▸ **Exercise brief**
Print the entries exactly; no image belongs in the copy.

▸ **Records to use**
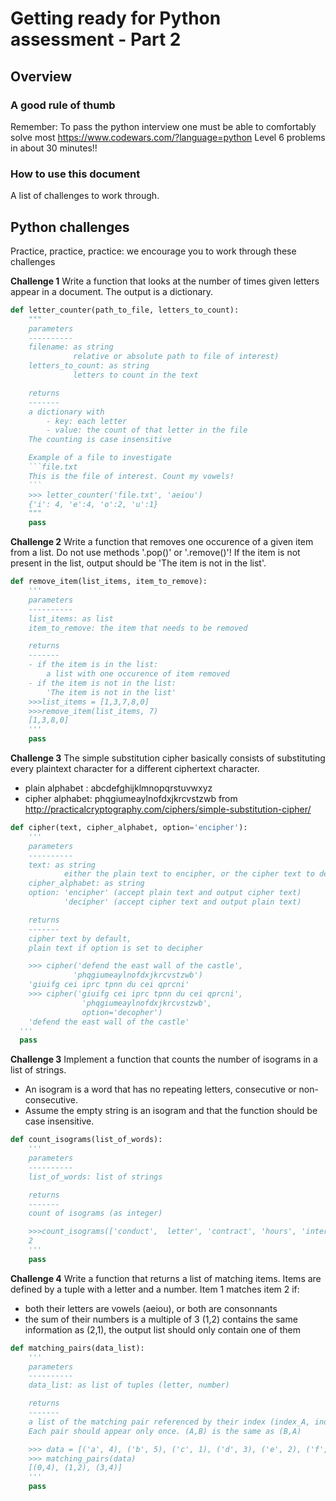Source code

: # Getting ready for Python assessment - Part 2

## Overview

### A good rule of thumb

Remember:  To pass the python interview one must be able to comfortably solve most
https://www.codewars.com/?language=python Level 6 problems  in about 30 minutes!!

### How to use this document

A list of challenges to work through.

## Python challenges

Practice, practice, practice: we encourage you to work through these challenges

**Challenge 1** Write a function that looks at the number of times given letters appear in a document. The output is a dictionary.

  ```python
  def letter_counter(path_to_file, letters_to_count):
      """
      parameters
      ----------
      filename: as string
                relative or absolute path to file of interest)
      letters_to_count: as string
                letters to count in the text

      returns
      -------
      a dictionary with
          - key: each letter
          - value: the count of that letter in the file
      The counting is case insensitive

      Example of a file to investigate
      ```file.txt
      This is the file of interest. Count my vowels!
      ```
      >>> letter_counter('file.txt', 'aeiou')
      {'i': 4, 'e':4, 'o':2, 'u':1}
      """
      pass
  ```

**Challenge 2** Write a function that removes one occurence of a given item from a list. Do not use methods '.pop()' or '.remove()'! If the item is not present in the list, output should be 'The item is not in the list'.

  ```python
  def remove_item(list_items, item_to_remove):
      '''
      parameters
      ----------
      list_items: as list
      item_to_remove: the item that needs to be removed

      returns
      -------
      - if the item is in the list:
          a list with one occurence of item removed
      - if the item is not in the list:
          'The item is not in the list'
      >>>list_items = [1,3,7,8,0]
      >>>remove_item(list_items, 7)
      [1,3,8,0]
      '''
      pass
  ```

**Challenge 3** The simple substitution cipher basically consists of substituting every plaintext character for a different ciphertext character.
   - plain alphabet : abcdefghijklmnopqrstuvwxyz
   - cipher alphabet: phqgiumeaylnofdxjkrcvstzwb
 from http://practicalcryptography.com/ciphers/simple-substitution-cipher/

  ```python
  def cipher(text, cipher_alphabet, option='encipher'):
      '''
      parameters
      ----------
      text: as string
              either the plain text to encipher, or the cipher text to decrypt
      cipher_alphabet: as string
      option: 'encipher' (accept plain text and output cipher text)
              'decipher' (accept cipher text and output plain text)

      returns
      -------
      cipher text by default,
      plain text if option is set to decipher

      >>> cipher('defend the east wall of the castle',
                'phqgiumeaylnofdxjkrcvstzwb')
      'giuifg cei iprc tpnn du cei qprcni'
      >>> cipher('giuifg cei iprc tpnn du cei qprcni',
                  'phqgiumeaylnofdxjkrcvstzwb',
                  option='decopher')
      'defend the east wall of the castle'
    '''
    pass
  ```

**Challenge 3** Implement a function that counts the number of isograms in a list of strings.
  - An isogram is a word that has no repeating letters, consecutive or non-consecutive.
  - Assume the empty string is an isogram and that the function should be case insensitive.

  ```python
  def count_isograms(list_of_words):
      '''
      parameters
      ----------
      list_of_words: list of strings

      returns
      -------
      count of isograms (as integer)

      >>>count_isograms(['conduct',  letter', 'contract', 'hours', 'interview'])
      2
      '''
      pass
  ```

**Challenge 4** Write a function that returns a list of matching items.
Items are defined by a tuple with a letter and a number. Item 1 matches item 2 if:
   - both their letters are vowels (aeiou), or both are consonnants
   - the sum of their numbers is a multiple of 3
(1,2) contains the same information as (2,1), the output list should only contain one of them

  ```python
  def matching_pairs(data_list):
      '''
      parameters
      ----------
      data_list: as list of tuples (letter, number)

      returns
      -------
      a list of the matching pair referenced by their index (index_A, index_B).
      Each pair should appear only once. (A,B) is the same as (B,A)

      >>> data = [('a', 4), ('b', 5), ('c', 1), ('d', 3), ('e', 2), ('f',6)]
      >>> matching_pairs(data)
      [(0,4), (1,2), (3,4)]
      '''
      pass
  ```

▸ **Exercise output**
Source code

: # Getting ready for Python assessment - Part 2

## Overview

### A good rule of thumb

Remember:  To pass the python interview one must be able to comfortably solve most
https://www.codewars.com/?language=python Level 6 problems  in about 30 minutes!!

### How to use this document

A list of challenges to work through.

## Python challenges

Practice, practice, practice: we encourage you to work through these challenges

**Challenge 1** Write a function that looks at the number of times given letters appear in a document. The output is a dictionary.

  ```python
  def letter_counter(path_to_file, letters_to_count):
      """
      parameters
      ----------
      filename: as string
                relative or absolute path to file of interest)
      letters_to_count: as string
                letters to count in the text

      returns
      -------
      a dictionary with
          - key: each letter
          - value: the count of that letter in the file
      The counting is case insensitive

      Example of a file to investigate
      ```file.txt
      This is the file of interest. Count my vowels!
      ```
      >>> letter_counter('file.txt', 'aeiou')
      {'i': 4, 'e':4, 'o':2, 'u':1}
      """
      pass
  ```

**Challenge 2** Write a function that removes one occurence of a given item from a list. Do not use methods '.pop()' or '.remove()'! If the item is not present in the list, output should be 'The item is not in the list'.

  ```python
  def remove_item(list_items, item_to_remove):
      '''
      parameters
      ----------
      list_items: as list
      item_to_remove: the item that needs to be removed

      returns
      -------
      - if the item is in the list:
          a list with one occurence of item removed
      - if the item is not in the list:
          'The item is not in the list'
      >>>list_items = [1,3,7,8,0]
      >>>remove_item(list_items, 7)
      [1,3,8,0]
      '''
      pass
  ```

**Challenge 3** The simple substitution cipher basically consists of substituting every plaintext character for a different ciphertext character.
   - plain alphabet : abcdefghijklmnopqrstuvwxyz
   - cipher alphabet: phqgiumeaylnofdxjkrcvstzwb
 from http://practicalcryptography.com/ciphers/simple-substitution-cipher/

  ```python
  def cipher(text, cipher_alphabet, option='encipher'):
      '''
      parameters
      ----------
      text: as string
              either the plain text to encipher, or the cipher text to decrypt
      cipher_alphabet: as string
      option: 'encipher' (accept plain text and output cipher text)
              'decipher' (accept cipher text and output plain text)

      returns
      -------
      cipher text by default,
      plain text if option is set to decipher

      >>> cipher('defend the east wall of the castle',
                'phqgiumeaylnofdxjkrcvstzwb')
      'giuifg cei iprc tpnn du cei qprcni'
      >>> cipher('giuifg cei iprc tpnn du cei qprcni',
                  'phqgiumeaylnofdxjkrcvstzwb',
                  option='decopher')
      'defend the east wall of the castle'
    '''
    pass
  ```

**Challenge 3** Implement a function that counts the number of isograms in a list of strings.
  - An isogram is a word that has no repeating letters, consecutive or non-consecutive.
  - Assume the empty string is an isogram and that the function should be case insensitive.

  ```python
  def count_isograms(list_of_words):
      '''
      parameters
      ----------
      list_of_words: list of strings

      returns
      -------
      count of isograms (as integer)

      >>>count_isograms(['conduct',  letter', 'contract', 'hours', 'interview'])
      2
      '''
      pass
  ```

**Challenge 4** Write a function that returns a list of matching items.
Items are defined by a tuple with a letter and a number. Item 1 matches item 2 if:
   - both their letters are vowels (aeiou), or both are consonnants
   - the sum of their numbers is a multiple of 3
(1,2) contains the same information as (2,1), the output list should only contain one of them

  ```python
  def matching_pairs(data_list):
      '''
      parameters
      ----------
      data_list: as list of tuples (letter, number)

      returns
      -------
      a list of the matching pair referenced by their index (index_A, index_B).
      Each pair should appear only once. (A,B) is the same as (B,A)

      >>> data = [('a', 4), ('b', 5), ('c', 1), ('d', 3), ('e', 2), ('f',6)]
      >>> matching_pairs(data)
      [(0,4), (1,2), (3,4)]
      '''
      pass
  ```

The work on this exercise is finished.